(Beginning of Task data)
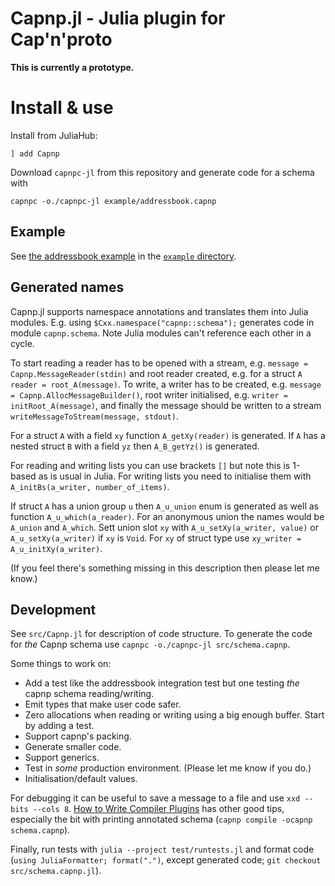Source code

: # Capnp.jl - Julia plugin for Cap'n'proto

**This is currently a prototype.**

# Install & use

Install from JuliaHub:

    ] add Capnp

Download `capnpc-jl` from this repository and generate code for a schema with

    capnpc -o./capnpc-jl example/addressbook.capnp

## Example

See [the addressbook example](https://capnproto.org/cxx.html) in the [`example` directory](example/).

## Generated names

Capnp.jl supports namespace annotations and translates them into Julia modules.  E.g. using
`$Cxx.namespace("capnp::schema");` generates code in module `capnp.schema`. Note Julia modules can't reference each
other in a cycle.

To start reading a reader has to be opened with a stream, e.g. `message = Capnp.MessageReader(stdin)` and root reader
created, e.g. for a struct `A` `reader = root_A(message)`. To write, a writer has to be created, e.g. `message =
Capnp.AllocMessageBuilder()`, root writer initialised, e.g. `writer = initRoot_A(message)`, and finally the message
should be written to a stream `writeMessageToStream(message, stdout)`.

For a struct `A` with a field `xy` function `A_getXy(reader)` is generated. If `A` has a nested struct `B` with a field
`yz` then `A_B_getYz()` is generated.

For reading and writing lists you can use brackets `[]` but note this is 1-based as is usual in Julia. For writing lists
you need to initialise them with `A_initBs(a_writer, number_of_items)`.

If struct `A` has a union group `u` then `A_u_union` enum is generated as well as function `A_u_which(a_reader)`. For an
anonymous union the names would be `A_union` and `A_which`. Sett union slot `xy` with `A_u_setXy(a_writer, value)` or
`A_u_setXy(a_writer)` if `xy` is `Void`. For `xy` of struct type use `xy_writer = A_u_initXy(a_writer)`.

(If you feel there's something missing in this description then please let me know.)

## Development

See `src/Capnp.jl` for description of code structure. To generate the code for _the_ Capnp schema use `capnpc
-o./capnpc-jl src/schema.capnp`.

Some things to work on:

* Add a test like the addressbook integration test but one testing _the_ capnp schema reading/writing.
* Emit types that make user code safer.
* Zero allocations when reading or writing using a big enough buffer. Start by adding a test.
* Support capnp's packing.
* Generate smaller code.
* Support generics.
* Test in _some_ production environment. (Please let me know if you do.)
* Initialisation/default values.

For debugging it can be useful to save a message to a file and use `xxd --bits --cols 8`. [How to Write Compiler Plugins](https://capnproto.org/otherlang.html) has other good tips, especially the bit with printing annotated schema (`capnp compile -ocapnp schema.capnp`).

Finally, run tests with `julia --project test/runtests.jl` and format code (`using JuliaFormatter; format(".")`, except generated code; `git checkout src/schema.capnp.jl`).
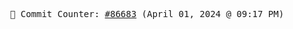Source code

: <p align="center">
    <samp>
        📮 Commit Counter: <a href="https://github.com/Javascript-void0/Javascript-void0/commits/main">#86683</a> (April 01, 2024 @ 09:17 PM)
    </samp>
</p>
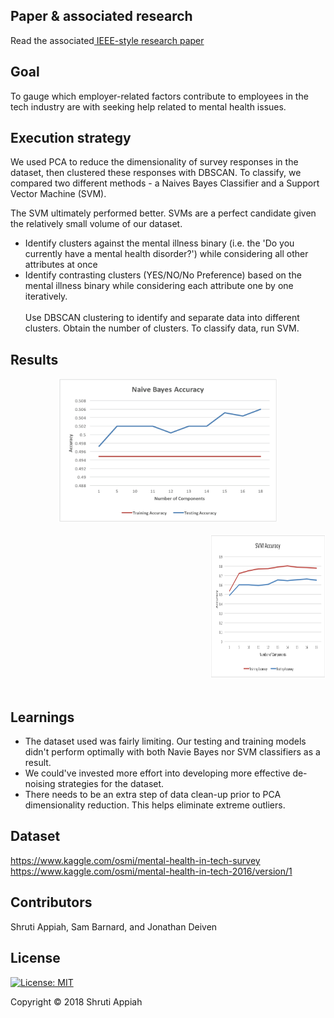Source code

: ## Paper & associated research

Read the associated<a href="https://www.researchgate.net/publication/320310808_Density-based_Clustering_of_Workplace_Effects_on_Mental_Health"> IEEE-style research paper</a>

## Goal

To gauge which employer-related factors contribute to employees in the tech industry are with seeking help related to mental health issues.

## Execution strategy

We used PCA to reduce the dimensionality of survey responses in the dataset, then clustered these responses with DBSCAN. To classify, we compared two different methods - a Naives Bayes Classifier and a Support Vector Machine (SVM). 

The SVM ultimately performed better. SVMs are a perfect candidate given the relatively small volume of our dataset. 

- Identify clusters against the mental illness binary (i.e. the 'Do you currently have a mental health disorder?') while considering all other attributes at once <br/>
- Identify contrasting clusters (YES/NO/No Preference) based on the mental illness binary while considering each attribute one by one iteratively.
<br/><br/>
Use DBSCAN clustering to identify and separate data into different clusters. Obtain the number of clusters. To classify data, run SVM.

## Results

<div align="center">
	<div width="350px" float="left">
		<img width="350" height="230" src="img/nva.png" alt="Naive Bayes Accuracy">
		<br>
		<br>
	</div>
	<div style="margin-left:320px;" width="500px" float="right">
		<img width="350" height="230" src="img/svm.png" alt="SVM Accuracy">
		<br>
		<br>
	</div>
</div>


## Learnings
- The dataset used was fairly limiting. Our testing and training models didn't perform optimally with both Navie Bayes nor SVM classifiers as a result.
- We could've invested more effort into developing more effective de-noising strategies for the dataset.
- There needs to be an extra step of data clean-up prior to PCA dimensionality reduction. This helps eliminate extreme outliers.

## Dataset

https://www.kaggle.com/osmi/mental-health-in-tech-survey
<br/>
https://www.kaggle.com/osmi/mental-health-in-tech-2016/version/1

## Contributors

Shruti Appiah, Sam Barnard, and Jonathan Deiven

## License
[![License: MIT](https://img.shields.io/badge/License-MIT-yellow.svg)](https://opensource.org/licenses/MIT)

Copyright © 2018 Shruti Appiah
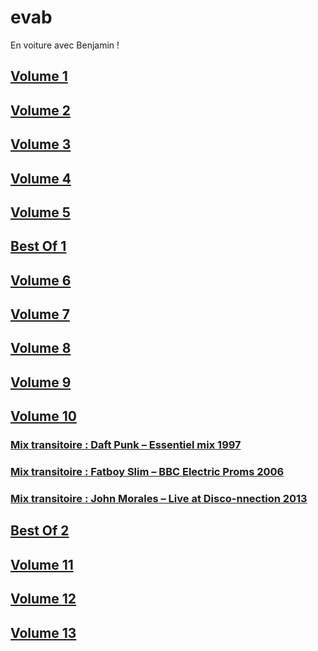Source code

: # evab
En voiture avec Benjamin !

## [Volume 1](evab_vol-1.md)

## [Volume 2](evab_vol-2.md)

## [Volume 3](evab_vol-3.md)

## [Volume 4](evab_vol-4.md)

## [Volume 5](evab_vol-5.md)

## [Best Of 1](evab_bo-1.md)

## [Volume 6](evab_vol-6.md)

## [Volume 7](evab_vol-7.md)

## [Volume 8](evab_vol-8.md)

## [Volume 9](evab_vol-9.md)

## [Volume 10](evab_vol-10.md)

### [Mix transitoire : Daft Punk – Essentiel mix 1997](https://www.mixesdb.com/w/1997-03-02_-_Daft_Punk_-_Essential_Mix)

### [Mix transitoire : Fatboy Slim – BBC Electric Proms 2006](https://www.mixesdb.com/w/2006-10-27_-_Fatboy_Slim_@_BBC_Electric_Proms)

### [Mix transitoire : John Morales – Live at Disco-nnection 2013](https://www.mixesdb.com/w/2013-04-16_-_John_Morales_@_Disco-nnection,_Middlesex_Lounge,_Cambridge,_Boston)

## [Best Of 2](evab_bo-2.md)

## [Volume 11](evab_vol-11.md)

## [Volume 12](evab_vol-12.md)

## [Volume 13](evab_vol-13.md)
(End of Task data)
Aim of the task
Word for word, return the material above; the pictures stay out.

Answer space
Source code

: # Capnp.jl - Julia plugin for Cap'n'proto

**This is currently a prototype.**

# Install & use

Install from JuliaHub:

    ] add Capnp

Download `capnpc-jl` from this repository and generate code for a schema with

    capnpc -o./capnpc-jl example/addressbook.capnp

## Example

See [the addressbook example](https://capnproto.org/cxx.html) in the [`example` directory](example/).

## Generated names

Capnp.jl supports namespace annotations and translates them into Julia modules.  E.g. using
`$Cxx.namespace("capnp::schema");` generates code in module `capnp.schema`. Note Julia modules can't reference each
other in a cycle.

To start reading a reader has to be opened with a stream, e.g. `message = Capnp.MessageReader(stdin)` and root reader
created, e.g. for a struct `A` `reader = root_A(message)`. To write, a writer has to be created, e.g. `message =
Capnp.AllocMessageBuilder()`, root writer initialised, e.g. `writer = initRoot_A(message)`, and finally the message
should be written to a stream `writeMessageToStream(message, stdout)`.

For a struct `A` with a field `xy` function `A_getXy(reader)` is generated. If `A` has a nested struct `B` with a field
`yz` then `A_B_getYz()` is generated.

For reading and writing lists you can use brackets `[]` but note this is 1-based as is usual in Julia. For writing lists
you need to initialise them with `A_initBs(a_writer, number_of_items)`.

If struct `A` has a union group `u` then `A_u_union` enum is generated as well as function `A_u_which(a_reader)`. For an
anonymous union the names would be `A_union` and `A_which`. Sett union slot `xy` with `A_u_setXy(a_writer, value)` or
`A_u_setXy(a_writer)` if `xy` is `Void`. For `xy` of struct type use `xy_writer = A_u_initXy(a_writer)`.

(If you feel there's something missing in this description then please let me know.)

## Development

See `src/Capnp.jl` for description of code structure. To generate the code for _the_ Capnp schema use `capnpc
-o./capnpc-jl src/schema.capnp`.

Some things to work on:

* Add a test like the addressbook integration test but one testing _the_ capnp schema reading/writing.
* Emit types that make user code safer.
* Zero allocations when reading or writing using a big enough buffer. Start by adding a test.
* Support capnp's packing.
* Generate smaller code.
* Support generics.
* Test in _some_ production environment. (Please let me know if you do.)
* Initialisation/default values.

For debugging it can be useful to save a message to a file and use `xxd --bits --cols 8`. [How to Write Compiler Plugins](https://capnproto.org/otherlang.html) has other good tips, especially the bit with printing annotated schema (`capnp compile -ocapnp schema.capnp`).

Finally, run tests with `julia --project test/runtests.jl` and format code (`using JuliaFormatter; format(".")`, except generated code; `git checkout src/schema.capnp.jl`).
Source code

: <p align="center">
    <samp>
        📮 Commit Counter: <a href="https://github.com/Javascript-void0/Javascript-void0/commits/main">#86683</a> (April 01, 2024 @ 09:17 PM)
    </samp>
</p>
Source code

: ## Paper & associated research

Read the associated<a href="https://www.researchgate.net/publication/320310808_Density-based_Clustering_of_Workplace_Effects_on_Mental_Health"> IEEE-style research paper</a>

## Goal

To gauge which employer-related factors contribute to employees in the tech industry are with seeking help related to mental health issues.

## Execution strategy

We used PCA to reduce the dimensionality of survey responses in the dataset, then clustered these responses with DBSCAN. To classify, we compared two different methods - a Naives Bayes Classifier and a Support Vector Machine (SVM). 

The SVM ultimately performed better. SVMs are a perfect candidate given the relatively small volume of our dataset. 

- Identify clusters against the mental illness binary (i.e. the 'Do you currently have a mental health disorder?') while considering all other attributes at once <br/>
- Identify contrasting clusters (YES/NO/No Preference) based on the mental illness binary while considering each attribute one by one iteratively.
<br/><br/>
Use DBSCAN clustering to identify and separate data into different clusters. Obtain the number of clusters. To classify data, run SVM.

## Results

<div align="center">
	<div width="350px" float="left">
		<img width="350" height="230" src="img/nva.png" alt="Naive Bayes Accuracy">
		<br>
		<br>
	</div>
	<div style="margin-left:320px;" width="500px" float="right">
		<img width="350" height="230" src="img/svm.png" alt="SVM Accuracy">
		<br>
		<br>
	</div>
</div>


## Learnings
- The dataset used was fairly limiting. Our testing and training models didn't perform optimally with both Navie Bayes nor SVM classifiers as a result.
- We could've invested more effort into developing more effective de-noising strategies for the dataset.
- There needs to be an extra step of data clean-up prior to PCA dimensionality reduction. This helps eliminate extreme outliers.

## Dataset

https://www.kaggle.com/osmi/mental-health-in-tech-survey
<br/>
https://www.kaggle.com/osmi/mental-health-in-tech-2016/version/1

## Contributors

Shruti Appiah, Sam Barnard, and Jonathan Deiven

## License
[![License: MIT](https://img.shields.io/badge/License-MIT-yellow.svg)](https://opensource.org/licenses/MIT)

Copyright © 2018 Shruti Appiah
Source code

: # evab
En voiture avec Benjamin !

## [Volume 1](evab_vol-1.md)

## [Volume 2](evab_vol-2.md)

## [Volume 3](evab_vol-3.md)

## [Volume 4](evab_vol-4.md)

## [Volume 5](evab_vol-5.md)

## [Best Of 1](evab_bo-1.md)

## [Volume 6](evab_vol-6.md)

## [Volume 7](evab_vol-7.md)

## [Volume 8](evab_vol-8.md)

## [Volume 9](evab_vol-9.md)

## [Volume 10](evab_vol-10.md)

### [Mix transitoire : Daft Punk – Essentiel mix 1997](https://www.mixesdb.com/w/1997-03-02_-_Daft_Punk_-_Essential_Mix)

### [Mix transitoire : Fatboy Slim – BBC Electric Proms 2006](https://www.mixesdb.com/w/2006-10-27_-_Fatboy_Slim_@_BBC_Electric_Proms)

### [Mix transitoire : John Morales – Live at Disco-nnection 2013](https://www.mixesdb.com/w/2013-04-16_-_John_Morales_@_Disco-nnection,_Middlesex_Lounge,_Cambridge,_Boston)

## [Best Of 2](evab_bo-2.md)

## [Volume 11](evab_vol-11.md)

## [Volume 12](evab_vol-12.md)

## [Volume 13](evab_vol-13.md)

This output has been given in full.